Civilians elsewhere in Ukraine on Sunday bore the brunt of an unrelenting Russian assault. For the second day in a row, Ukrainians were unable to escape from the besieged southern city of Mariupol amid heavy Russian shelling despite efforts to negotiate a cease-fire. And civilians trying to leave Kyiv, the capital, and the nearby town of Irpin also came under attack by Russian forces. Mortar shells fired at a battered bridge used by people fleeing the fighting killed four people, including a woman and her two children.
Mr. Putin, in a phone call with President Emmanuel Macron of France, denied that Russian forces were targeting civilians and vowed to reach all of his goals “through negotiation or war,” according to the French.
That the Ukrainian forces still exist and are able to mount a defense after 11 days of war is by itself a major feat. Most military analysts and even some Ukrainian generals predicted that if Russia mounted a full-scale invasion, Ukraine’s military, which is dwarfed by its counterpart by almost every measure, would not last more than a few days or even hours. But by taking advantage of their local knowledge, attacking lumbering Russian troop columns with small, lithe units and using Western military assistance like antitank grenades to maximum effect, Ukrainian forces have managed to slow, if not stop, the Russian advance.
“We fight them day and night; we don’t let them sleep,” said Maj. Gen. Dmitry Marchenko, the commander of forces defending Mykolaiv. “They get up in the morning disoriented, tired. Their moral psychological state is simply broken.”
The governor of the Mykolaiv region, Vitaliy Kim, said that Russian forces were surrendering in unexpected numbers and had abandoned so much equipment that he did not have enough military and municipal workers to collect it all.
“We’re in a good mood now,” he said.
The time for such attitudes may be limited. A senior Ukrainian military official, speaking on the condition of anonymity to discuss sensitive military assessments, said that Russian forces outside Mykolaiv appeared to be regrouping and preparing for a counterattack, possibly with more firepower. Russia still has many more troops and advanced weapons than Ukraine, and its air force now dominates the skies.

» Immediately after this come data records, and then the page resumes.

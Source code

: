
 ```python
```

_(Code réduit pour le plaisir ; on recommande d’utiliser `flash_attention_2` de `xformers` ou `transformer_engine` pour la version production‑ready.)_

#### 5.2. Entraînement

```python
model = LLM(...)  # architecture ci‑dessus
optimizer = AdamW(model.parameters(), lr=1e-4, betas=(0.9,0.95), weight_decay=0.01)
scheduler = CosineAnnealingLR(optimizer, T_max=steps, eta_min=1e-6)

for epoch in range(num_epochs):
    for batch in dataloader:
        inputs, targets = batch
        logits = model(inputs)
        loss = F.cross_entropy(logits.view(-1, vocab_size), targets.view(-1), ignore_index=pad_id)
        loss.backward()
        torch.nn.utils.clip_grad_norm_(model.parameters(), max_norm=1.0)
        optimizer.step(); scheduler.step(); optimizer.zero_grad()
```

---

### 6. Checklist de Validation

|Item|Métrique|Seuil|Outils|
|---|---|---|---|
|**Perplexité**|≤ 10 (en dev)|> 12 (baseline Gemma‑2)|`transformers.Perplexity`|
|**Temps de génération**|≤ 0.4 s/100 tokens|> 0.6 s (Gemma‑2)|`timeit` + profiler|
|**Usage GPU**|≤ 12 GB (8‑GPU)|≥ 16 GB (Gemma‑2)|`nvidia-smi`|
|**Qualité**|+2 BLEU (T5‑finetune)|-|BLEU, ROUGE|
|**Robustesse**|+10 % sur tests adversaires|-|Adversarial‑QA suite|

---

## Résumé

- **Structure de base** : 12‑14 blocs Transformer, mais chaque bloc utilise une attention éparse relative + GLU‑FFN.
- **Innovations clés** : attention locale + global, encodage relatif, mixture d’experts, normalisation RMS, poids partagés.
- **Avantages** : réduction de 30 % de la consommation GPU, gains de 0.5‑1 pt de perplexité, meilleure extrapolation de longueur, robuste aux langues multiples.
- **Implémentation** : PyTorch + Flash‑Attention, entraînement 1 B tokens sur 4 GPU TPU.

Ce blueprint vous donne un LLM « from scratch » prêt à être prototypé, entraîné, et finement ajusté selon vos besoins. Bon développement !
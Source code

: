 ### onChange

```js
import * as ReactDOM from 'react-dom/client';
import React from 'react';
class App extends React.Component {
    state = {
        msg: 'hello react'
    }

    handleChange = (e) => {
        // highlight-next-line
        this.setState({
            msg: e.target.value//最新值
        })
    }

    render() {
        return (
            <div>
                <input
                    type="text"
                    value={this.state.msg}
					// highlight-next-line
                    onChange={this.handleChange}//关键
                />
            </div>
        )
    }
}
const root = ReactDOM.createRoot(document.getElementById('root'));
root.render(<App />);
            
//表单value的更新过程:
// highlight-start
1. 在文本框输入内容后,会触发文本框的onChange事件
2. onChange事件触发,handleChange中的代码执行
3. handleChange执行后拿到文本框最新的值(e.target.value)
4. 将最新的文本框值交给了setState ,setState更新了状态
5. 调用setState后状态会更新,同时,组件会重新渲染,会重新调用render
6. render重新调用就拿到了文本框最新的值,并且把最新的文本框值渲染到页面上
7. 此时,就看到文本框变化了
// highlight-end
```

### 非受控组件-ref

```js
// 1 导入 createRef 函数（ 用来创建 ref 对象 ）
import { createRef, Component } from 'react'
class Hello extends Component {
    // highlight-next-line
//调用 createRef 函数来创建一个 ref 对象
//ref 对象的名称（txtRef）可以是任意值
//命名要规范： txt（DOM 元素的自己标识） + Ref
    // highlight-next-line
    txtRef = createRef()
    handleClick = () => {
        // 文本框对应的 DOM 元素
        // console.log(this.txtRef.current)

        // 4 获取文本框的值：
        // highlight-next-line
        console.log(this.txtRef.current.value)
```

Despite near-frantic warnings from the White House of an imminent Russian invasion in the weeks before it actually happened on Feb. 24, the initial attack took Colonel Stetsenko’s unit by surprise, he said. His brigade was at a training exercise near the border with Crimea outside a town called Oleshky and only half assembled when it received the order to prepare for battle.
“If we had received the order three or four days before, we could have prepared, dug trenches,” he said.
That delay nearly led to his brigade’s destruction in the first hours of the war, he said.
The Russian force that poured out of Crimea was five times the size of his Ukrainian unit and quickly overwhelmed it. His brigade had no air support and few functional antiaircraft systems, because most had been sent to Kyiv to defend the capital. Much of the brigade’s tanks and armored fighting vehicles were destroyed in the initial attack by Russian aviation.
The brigade’s commander, Col. Oleksandr Vinogradov, had lost touch with military leadership and was forced to make decisions on the fly, said Colonel Stetsenko, who was with the commander throughout. Encircled and suffering heavy losses from strikes by Russian fighter jets, Colonel Vinogradov ordered his remaining tank and artillery units to punch a hole through a unit of Russian airborne assault troops that had positioned itself at the Ukrainian brigade’s rear.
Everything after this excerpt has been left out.